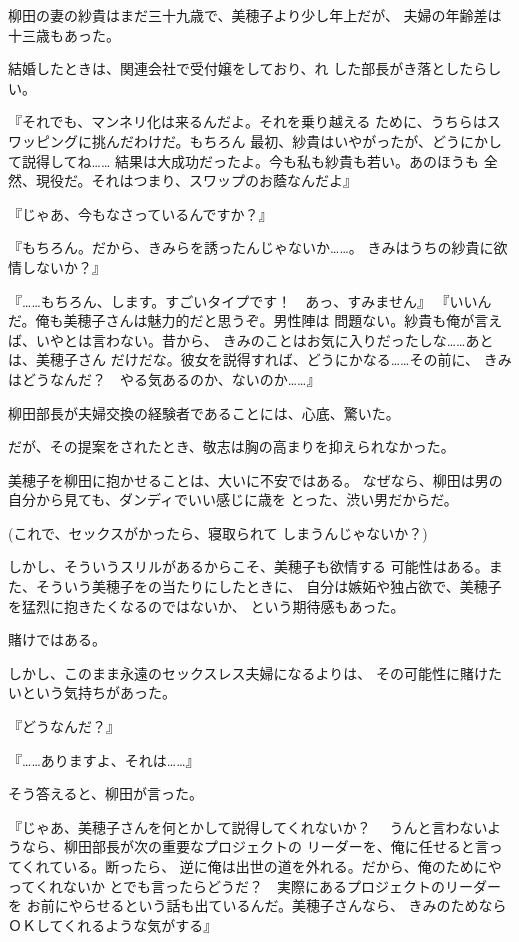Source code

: ﻿\documentclass[
    book,tate,
    line_length=30zw,
    jafontsize=12pt,
    paper=b5j,
    landscape,
    ]{jlreq}
\begin{document}
柳田の妻の紗貴はまだ三十九歳で、美穂子より少し年上だが、
夫婦の年齢差は十三歳もあった。

結婚したときは、関連会社で受付嬢をしており、れ
した部長がき落としたらしい。

『それでも、マンネリ化は来るんだよ。それを乗り越える
ために、うちらはスワッピングに挑んだわけだ。もちろん
最初、紗貴はいやがったが、どうにかして説得してね……
結果は大成功だったよ。今も私も紗貴も若い。あのほうも
全然、現役だ。それはつまり、スワップのお蔭なんだよ』

『じゃあ、今もなさっているんですか？』

『もちろん。だから、きみらを誘ったんじゃないか……。
きみはうちの紗貴に欲情しないか？』

『……もちろん、します。すごいタイプです！　あっ、すみません』
『いいんだ。俺も美穂子さんは魅力的だと思うぞ。男性陣は
問題ない。紗貴も俺が言えば、いやとは言わない。昔から、
きみのことはお気に入りだったしな……あとは、美穂子さん
だけだな。彼女を説得すれば、どうにかなる……その前に、
きみはどうなんだ？　やる気あるのか、ないのか……』

柳田部長が夫婦交換の経験者であることには、心底、驚いた。

だが、その提案をされたとき、敬志は胸の高まりを抑えられなかった。

美穂子を柳田に抱かせることは、大いに不安ではある。
なぜなら、柳田は男の自分から見ても、ダンディでいい感じに歳を
とった、渋い男だからだ。

(これで、セックスがかったら、寝取られて
しまうんじゃないか？)

しかし、そういうスリルがあるからこそ、美穂子も欲情する
可能性はある。また、そういう美穂子をの当たりにしたときに、
自分は嫉妬や独占欲で、美穂子を猛烈に抱きたくなるのではないか、
という期待感もあった。

賭けではある。

しかし、このまま永遠のセックスレス夫婦になるよりは、
その可能性に賭けたいという気持ちがあった。

『どうなんだ？』

『……ありますよ、それは……』

そう答えると、柳田が言った。

『じゃあ、美穂子さんを何とかして説得してくれないか？　
うんと言わないようなら、柳田部長が次の重要なプロジェクトの
リーダーを、俺に任せると言ってくれている。断ったら、
逆に俺は出世の道を外れる。だから、俺のためにやってくれないか
とでも言ったらどうだ？　実際にあるプロジェクトのリーダーを
お前にやらせるという話も出ているんだ。美穂子さんなら、
きみのためならＯＫしてくれるような気がする』
\end{document}
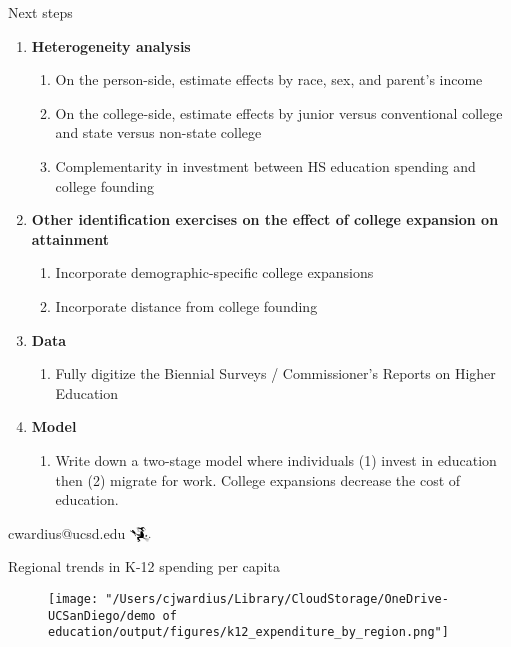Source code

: \documentclass[notes,11pt, aspectratio=169]{beamer}
\begin{document}
\begin{frame}[label=next_steps]{Next steps}
  \begin{enumerate}
    \item \textbf{Heterogeneity analysis}
      \begin{enumerate}
        \item On the person-side, estimate effects by race, sex, and parent's income
        \item On the college-side, estimate effects by junior versus conventional college and state versus non-state college
        \item Complementarity in investment between HS education spending and college founding
      \end{enumerate}
    \item \textbf{Other identification exercises on the effect of college expansion on attainment}
      \begin{enumerate}
        \item Incorporate demographic-specific college expansions \hyperlink{demo_specific}{}
        \item Incorporate distance from college founding
      \end{enumerate}
  \item \textbf{Data}
  \begin{enumerate}
    \item Fully digitize the Biennial Surveys / Commissioner's Reports on Higher Education
  \end{enumerate}
  \item \textbf{Model}
  \begin{enumerate}
    \item Write down a two-stage model where individuals (1) invest in education then (2) migrate for work. College expansions decrease the cost of education. \hyperlink{model}{}
  \end{enumerate}
\end{enumerate}
\end{frame}


\begin{frame}
  \centering
  cwardius@ucsd.edu
  \Huge
  $\reversemathwitch*$
\end{frame}



\appendix
{}


\begin{frame}[label=regional_trends_k_12_expend]{Regional trends in K-12 spending per capita}
  \begin{figure}
        \centering
        \texttt{[image: "/Users/cjwardius/Library/CloudStorage/OneDrive-UCSanDiego/demo of education/output/figures/k12\_expenditure\_by\_region.png"]}
    \end{figure}
    \centering
    \hyperlink{west_focuses_on_public}{}
\end{frame}
\end{document}
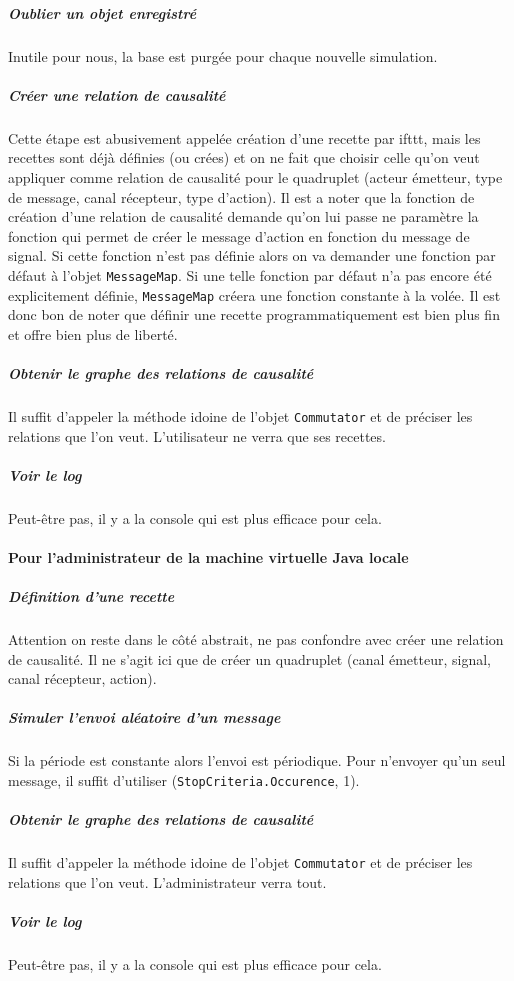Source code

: \documentclass[11pt]{article}
\begin{document}
\subparagraph{Oublier un objet enregistré} Inutile pour nous, la base est purgée pour chaque nouvelle simulation.

\subparagraph{Créer une relation de causalité} Cette étape est abusivement appelée création d'une recette par ifttt, mais les recettes sont déjà définies (ou crées) et on ne fait que choisir celle qu'on veut appliquer comme relation de causalité pour le quadruplet (acteur émetteur, type de message, canal récepteur, type d'action). Il est a noter que la fonction de création d'une relation de causalité demande qu'on lui passe ne paramètre la fonction qui permet de créer le message d'action en fonction du message de signal. Si cette fonction n'est pas définie alors on va demander une fonction par défaut à l'objet \texttt{MessageMap}. Si une telle fonction par défaut n'a pas encore été explicitement définie, \texttt{MessageMap} créera une fonction constante à la volée. Il est donc bon de noter que définir une recette programmatiquement est bien plus fin et offre bien plus de liberté.

\subparagraph{Obtenir le graphe des relations de causalité} Il suffit d'appeler la méthode idoine de l'objet \texttt{Commutator} et de préciser les relations que l'on veut. L'utilisateur ne verra que ses recettes.

\subparagraph{Voir le log} Peut-être pas, il y a la console qui est plus efficace pour cela.

\paragraph{Pour l'administrateur de la machine virtuelle Java locale}

\subparagraph{Définition d'une recette} Attention on reste dans le côté abstrait, ne pas confondre avec créer une relation de causalité. Il ne s'agit ici que de créer un quadruplet (canal émetteur, signal, canal récepteur, action).

\subparagraph{Simuler l'envoi aléatoire d'un message} Si la période est constante alors l'envoi est périodique. Pour n'envoyer qu'un seul message, il suffit d'utiliser (\texttt{StopCriteria.Occurence}, 1).

\subparagraph{Obtenir le graphe des relations de causalité} Il suffit d'appeler la méthode idoine de l'objet \texttt{Commutator} et de préciser les relations que l'on veut. L'administrateur verra tout.

\subparagraph{Voir le log} Peut-être pas, il y a la console qui est plus efficace pour cela.
\end{document}

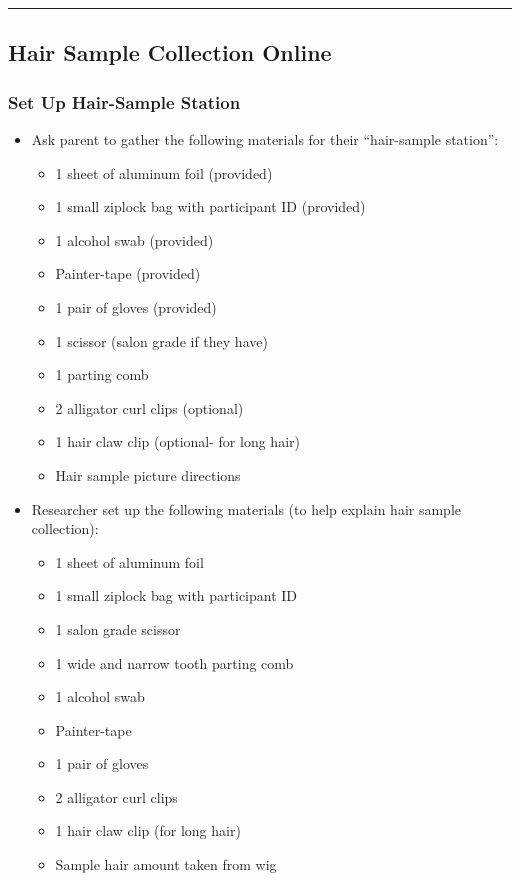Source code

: \documentclass[]{book}
\providecommand{\tightlist}{%
  \setlength{\itemsep}{0pt}\setlength{\parskip}{0pt}}
\begin{document}
\begin{center}\rule{0.5\linewidth}{0.5pt}\end{center}

\hypertarget{hair-sample-collection-online}{%
\subsection{Hair Sample Collection Online}\label{hair-sample-collection-online}}

\hypertarget{set-up-hair-sample-station}{%
\subsubsection{Set Up Hair-Sample Station}\label{set-up-hair-sample-station}}

\begin{itemize}
\tightlist
\item
  Ask parent to gather the following materials for their ``hair-sample station'':

  \begin{itemize}
  \tightlist
  \item
    1 sheet of aluminum foil (provided)
  \item
    1 small ziplock bag with participant ID (provided)
  \item
    1 alcohol swab (provided)
  \item
    Painter-tape (provided)
  \item
    1 pair of gloves (provided)
  \item
    1 scissor (salon grade if they have)
  \item
    1 parting comb
  \item
    2 alligator curl clips (optional)
  \item
    1 hair claw clip (optional- for long hair)
  \item
    Hair sample picture directions
  \end{itemize}
\item
  Researcher set up the following materials (to help explain hair sample collection):

  \begin{itemize}
  \tightlist
  \item
    1 sheet of aluminum foil
  \item
    1 small ziplock bag with participant ID
  \item
    1 salon grade scissor
  \item
    1 wide and narrow tooth parting comb
  \item
    1 alcohol swab
  \item
    Painter-tape
  \item
    1 pair of gloves
  \item
    2 alligator curl clips
  \item
    1 hair claw clip (for long hair)
  \item
    Sample hair amount taken from wig
  \end{itemize}
\end{itemize}
\end{document}
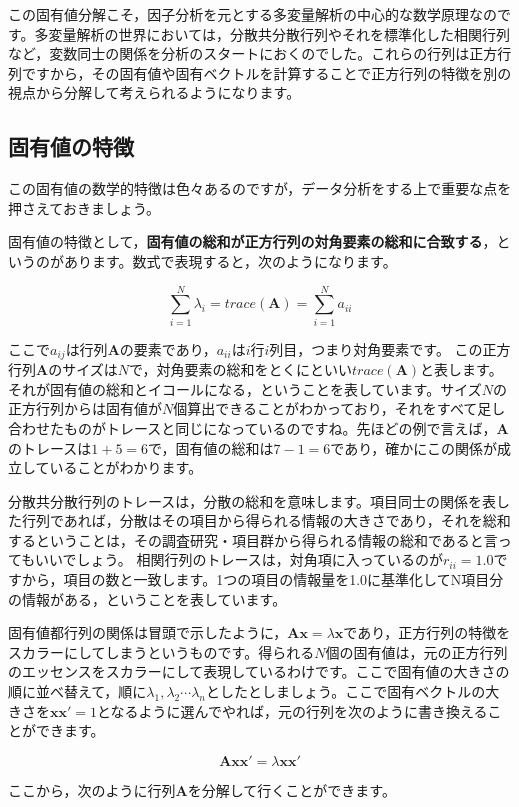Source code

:\documentclass{ltjsbook}
\begin{document}
この固有値分解こそ，因子分析を元とする多変量解析の中心的な数学原理なのです。多変量解析の世界においては，分散共分散行列やそれを標準化した相関行列など，変数同士の関係を分析のスタートにおくのでした。これらの行列は正方行列ですから，その固有値や固有ベクトルを計算することで正方行列の特徴を別の視点から分解して考えられるようになります。

\subsection{固有値の特徴}
この固有値の数学的特徴は色々あるのですが，データ分析をする上で重要な点を押さえておきましょう。

固有値の特徴として，\textbf{固有値の総和が正方行列の対角要素の総和に合致する}，というのがあります。数式で表現すると，次のようになります。

\[ \sum_{i=1}^N \lambda_i = trace(\bm{A}) = \sum_{i=1}^N a_{ii} \]

ここで$a_{ij}$は行列$\bm{A}$の要素であり，$a_{ii}$は$i$行$i$列目，つまり対角要素です。
この正方行列$\bm{A}$のサイズは$N$で，対角要素の総和をとくにといい$trace(\bm{A})$と表します。
それが固有値の総和とイコールになる，ということを表しています。サイズ$N$の正方行列からは固有値が$N$個算出できることがわかっており，それをすべて足し合わせたものがトレースと同じになっているのですね。先ほどの例で言えば，$\bm{A}$のトレースは$1+5=6$で，固有値の総和は$7-1=6$であり，確かにこの関係が成立していることがわかります。

分散共分散行列のトレースは，分散の総和を意味します。項目同士の関係を表した行列であれば，分散はその項目から得られる情報の大きさであり，それを総和するということは，その調査研究・項目群から得られる情報の総和であると言ってもいいでしょう。
相関行列のトレースは，対角項に入っているのが$r_{ii}=1.0$ですから，項目の数と一致します。1つの項目の情報量を1.0に基準化してN項目分の情報がある，ということを表しています。

固有値都行列の関係は冒頭で示したように，$\bm{Ax}=\lambda \bm{x}$であり，正方行列の特徴をスカラーにしてしまうというものです。得られる$N$個の固有値は，元の正方行列のエッセンスをスカラーにして表現しているわけです。ここで固有値の大きさの順に並べ替えて，順に$\lambda_1,\lambda_2 \cdots \lambda_n$としたとしましょう。ここで固有ベクトルの大きさを$\bm{xx'}=1$となるように選んでやれば，元の行列を次のように書き換えることができます。

\[
    \bm{Axx'} = \lambda \bm{xx'}
\]

ここから，次のように行列$\bm{A}$を分解して行くことができます。
\end{document}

########

▶ [Assigned task]
The number of lines in the data that hold "effects" must be the entire answer.

▶ [Finished task]
2